David Leslie, 6th Earl of Leven (4 May 1722 - 9 June 1802) was the son of Alexander Leslie, 5th Earl of Leven.

Grand Master of Scottish Freemasons 1759–61; Deputy Governor of the Bank of Scotland; a Lord of Police 1772–82; High Commissioner to the General Assembly of the Church of Scotland 1783–1801.

Prior to 1767 he lived in a mansion on the Royal Mile of Edinburgh between Toddrick's Wynd and Skinners Close. But in 1767 built or remodelled Gayfield House, north of the city (now absorbed into the New Town). He sold the house in the late 18th century to Sir John Wardlaw of Pitreavie.
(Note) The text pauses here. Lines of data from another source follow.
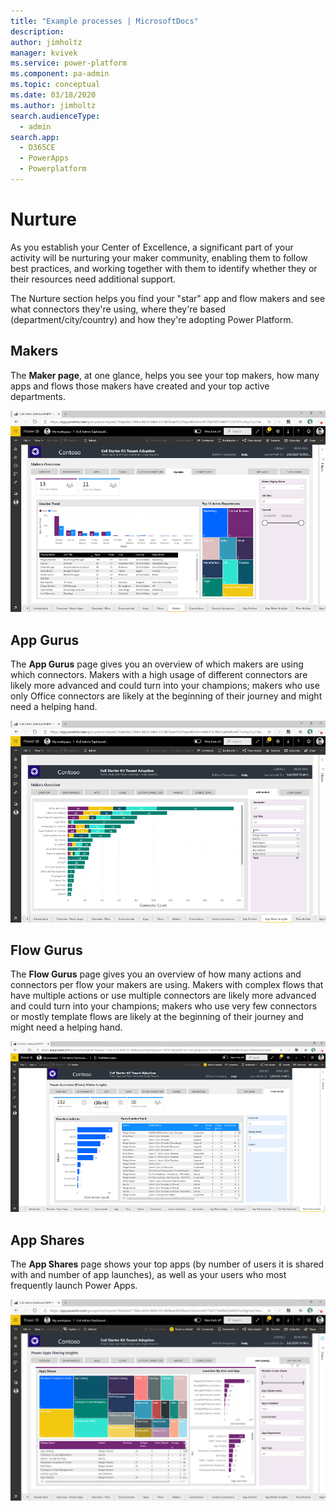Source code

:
 ```yaml
---
title: "Example processes | MicrosoftDocs"
description: 
author: jimholtz
manager: kvivek
ms.service: power-platform
ms.component: pa-admin
ms.topic: conceptual
ms.date: 03/18/2020
ms.author: jimholtz
search.audienceType: 
  - admin
search.app: 
  - D365CE
  - PowerApps
  - Powerplatform
---
```

# Nurture

As you establish your Center of Excellence, a significant part of your activity will be nurturing your maker community, enabling them to follow best practices, and working together with them to identify whether they or their resources need additional support.

The Nurture section helps you find your "star" app and flow makers and see what connectors they're using, where they're based (department/city/country) and how they're adopting Power Platform.

## Makers

The **Maker page**, at one glance, helps you see your top makers, how many apps and flows those makers have created and your top active departments.

![Makers](media/pb7.png)

## App Gurus

The **App Gurus** page gives you an overview of which makers are using which connectors. Makers with a high usage of different connectors are likely more
advanced and could turn into your champions; makers who use only Office
connectors are likely at the beginning of their journey and might need a helping
hand.

![App Gurus](media/pb11.png)

## Flow Gurus

The **Flow Gurus** page gives you an overview of how many actions and connectors
per flow your makers are using. Makers with complex flows that have multiple
actions or use multiple connectors are likely more advanced and could turn into
your champions; makers who use very few connectors or mostly template flows are
likely at the beginning of their journey and might need a helping hand.

![Flow Gurus](media/pb20.png)

## App Shares

The **App Shares** page shows your top apps (by number of users it is shared
with and number of app launches), as well as your users who most frequently launch Power
Apps.

![App Shares](media/pb19.png)
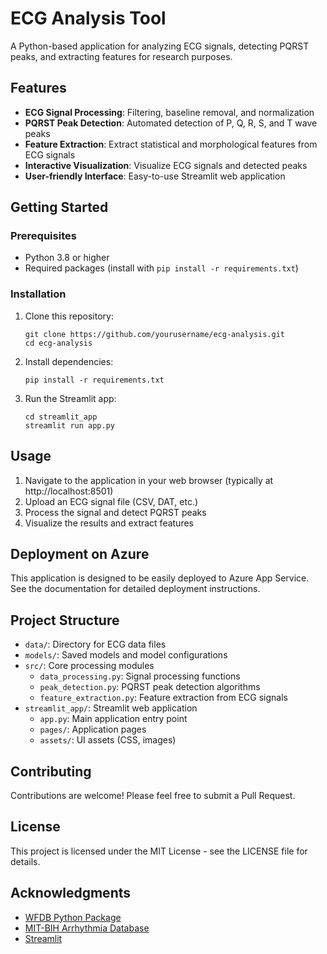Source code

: # ECG Analysis Tool

A Python-based application for analyzing ECG signals, detecting PQRST peaks, and extracting features for research purposes.

## Features

- **ECG Signal Processing**: Filtering, baseline removal, and normalization
- **PQRST Peak Detection**: Automated detection of P, Q, R, S, and T wave peaks
- **Feature Extraction**: Extract statistical and morphological features from ECG signals
- **Interactive Visualization**: Visualize ECG signals and detected peaks
- **User-friendly Interface**: Easy-to-use Streamlit web application

## Getting Started

### Prerequisites

- Python 3.8 or higher
- Required packages (install with `pip install -r requirements.txt`)

### Installation

1. Clone this repository:
   ```
   git clone https://github.com/yourusername/ecg-analysis.git
   cd ecg-analysis
   ```

2. Install dependencies:
   ```
   pip install -r requirements.txt
   ```

3. Run the Streamlit app:
   ```
   cd streamlit_app
   streamlit run app.py
   ```

## Usage

1. Navigate to the application in your web browser (typically at http://localhost:8501)
2. Upload an ECG signal file (CSV, DAT, etc.)
3. Process the signal and detect PQRST peaks
4. Visualize the results and extract features

## Deployment on Azure

This application is designed to be easily deployed to Azure App Service. See the documentation for detailed deployment instructions.

## Project Structure

- `data/`: Directory for ECG data files
- `models/`: Saved models and model configurations
- `src/`: Core processing modules
  - `data_processing.py`: Signal processing functions
  - `peak_detection.py`: PQRST peak detection algorithms
  - `feature_extraction.py`: Feature extraction from ECG signals
- `streamlit_app/`: Streamlit web application
  - `app.py`: Main application entry point
  - `pages/`: Application pages
  - `assets/`: UI assets (CSS, images)

## Contributing

Contributions are welcome! Please feel free to submit a Pull Request.

## License

This project is licensed under the MIT License - see the LICENSE file for details.

## Acknowledgments

- [WFDB Python Package](https://github.com/MIT-LCP/wfdb-python)
- [MIT-BIH Arrhythmia Database](https://physionet.org/content/mitdb/1.0.0/)
- [Streamlit](https://streamlit.io/)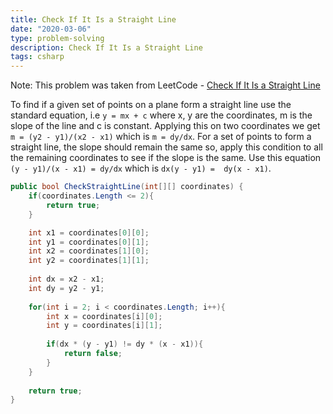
 ```yaml
---
title: Check If It Is a Straight Line
date: "2020-03-06"
type: problem-solving
description: Check If It Is a Straight Line
tags: csharp
---
```


Note: This problem was taken from LeetCode - [Check If It Is a Straight Line](https://leetcode.com/problems/check-if-it-is-a-straight-line/)

To find if a given set of points on a plane form a straight line use the standard equation, i.e `y = mx + c` where x, y are the coordinates, m is the slope of the line and c is constant. Applying this on two coordinates we get `m = (y2 - y1)/(x2 - x1)` which is `m = dy/dx`. For a set of points to form a straight line, the slope should remain the same so, apply this condition to all the remaining coordinates to see if the slope is the same. Use this equation `(y - y1)/(x - x1) = dy/dx` which is `dx(y - y1) =  dy(x - x1)`.

```csharp
public bool CheckStraightLine(int[][] coordinates) {
    if(coordinates.Length <= 2){
        return true;
    }

    int x1 = coordinates[0][0];
    int y1 = coordinates[0][1];
    int x2 = coordinates[1][0];
    int y2 = coordinates[1][1];
    
    int dx = x2 - x1;
    int dy = y2 - y1;
    
    for(int i = 2; i < coordinates.Length; i++){
        int x = coordinates[i][0];
        int y = coordinates[i][1];
        
        if(dx * (y - y1) != dy * (x - x1)){
            return false;
        }
    }
    
    return true;
}
```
He died at his final home: 2 St Andrew Square in Edinburgh's New Town.

==Family==
On 29 July 1747, he married Wilhelmina Nisbet, daughter of William Nisbet and they had eight children:

- Lady Mary Elizabeth Leslie (1767–1820)
- Lady Charlotte Leslie (1761–1830)
- Alexander Leslie-Melville, 7th Earl of Leven (1749-1820)
- The Hon. William Leslie (Melville) (1751–1777)
- General The Hon. David Leslie (1755–1838)
- Lady Jane Leslie (1753–1829)
- Lt.-Gen. The Hon John Leslie (1759-1824)
- The Hon. George Leslie (1766-1812)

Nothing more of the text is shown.